■ Exercise inputs:
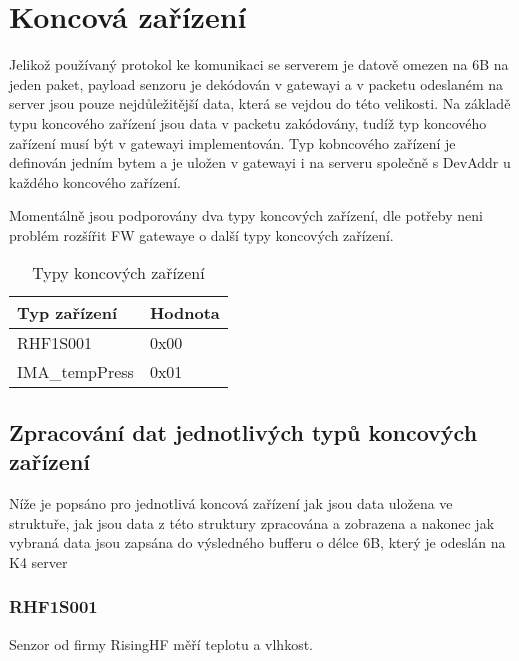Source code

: \section{Koncová zařízení}
Jelikož používaný protokol ke komunikaci se serverem je datově omezen na 6B na jeden paket, payload senzoru je dekódován v gatewayi a v packetu odeslaném na server jsou pouze nejdůležitější data, která se vejdou do této velikosti.
Na základě typu koncového zařízení jsou data v packetu zakódovány, tudíž typ koncového zařízení musí být v gatewayi implementován.
Typ kobncového zařízení je definován jedním bytem a je uložen v gatewayi i na serveru společně s DevAddr u každého koncového zařízení.

Momentálně jsou podporovány dva typy koncových zařízení, dle potřeby neni problém rozšířit FW gatewaye o další typy koncových zařízení.

\begin{table}[!h]
    \centering
    \begin{tabular}{ |l|l| }
     \hline

     Typ zařízení       & Hodnota         \\ \hline \hline
     RHF1S001           & 0x00            \\ \hline
     IMA\_tempPress     & 0x01            \\ \hline
     
    \end{tabular}
    \caption{Typy koncových zařízení}
    \label{table:TypyKoncZarizeni}
\end{table}

\subsection{Zpracování dat jednotlivých typů koncových zařízení}
Níže je popsáno pro jednotlivá koncová zařízení jak jsou data uložena ve struktuře, jak jsou data z této struktury zpracována a zobrazena a nakonec jak vybraná data jsou zapsána do výsledného bufferu o délce 6B, který je odeslán na K4 server

\subsubsection{RHF1S001}
Senzor od firmy RisingHF měří teplotu a vlhkost.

■ What this task involves:
Give back every record above exactly as written, skipping each picture.

■ Answer for the task:
Source code

: \section{Koncová zařízení}
Jelikož používaný protokol ke komunikaci se serverem je datově omezen na 6B na jeden paket, payload senzoru je dekódován v gatewayi a v packetu odeslaném na server jsou pouze nejdůležitější data, která se vejdou do této velikosti.
Na základě typu koncového zařízení jsou data v packetu zakódovány, tudíž typ koncového zařízení musí být v gatewayi implementován.
Typ kobncového zařízení je definován jedním bytem a je uložen v gatewayi i na serveru společně s DevAddr u každého koncového zařízení.

Momentálně jsou podporovány dva typy koncových zařízení, dle potřeby neni problém rozšířit FW gatewaye o další typy koncových zařízení.

\begin{table}[!h]
    \centering
    \begin{tabular}{ |l|l| }
     \hline

     Typ zařízení       & Hodnota         \\ \hline \hline
     RHF1S001           & 0x00            \\ \hline
     IMA\_tempPress     & 0x01            \\ \hline
     
    \end{tabular}
    \caption{Typy koncových zařízení}
    \label{table:TypyKoncZarizeni}
\end{table}

\subsection{Zpracování dat jednotlivých typů koncových zařízení}
Níže je popsáno pro jednotlivá koncová zařízení jak jsou data uložena ve struktuře, jak jsou data z této struktury zpracována a zobrazena a nakonec jak vybraná data jsou zapsána do výsledného bufferu o délce 6B, který je odeslán na K4 server

\subsubsection{RHF1S001}
Senzor od firmy RisingHF měří teplotu a vlhkost.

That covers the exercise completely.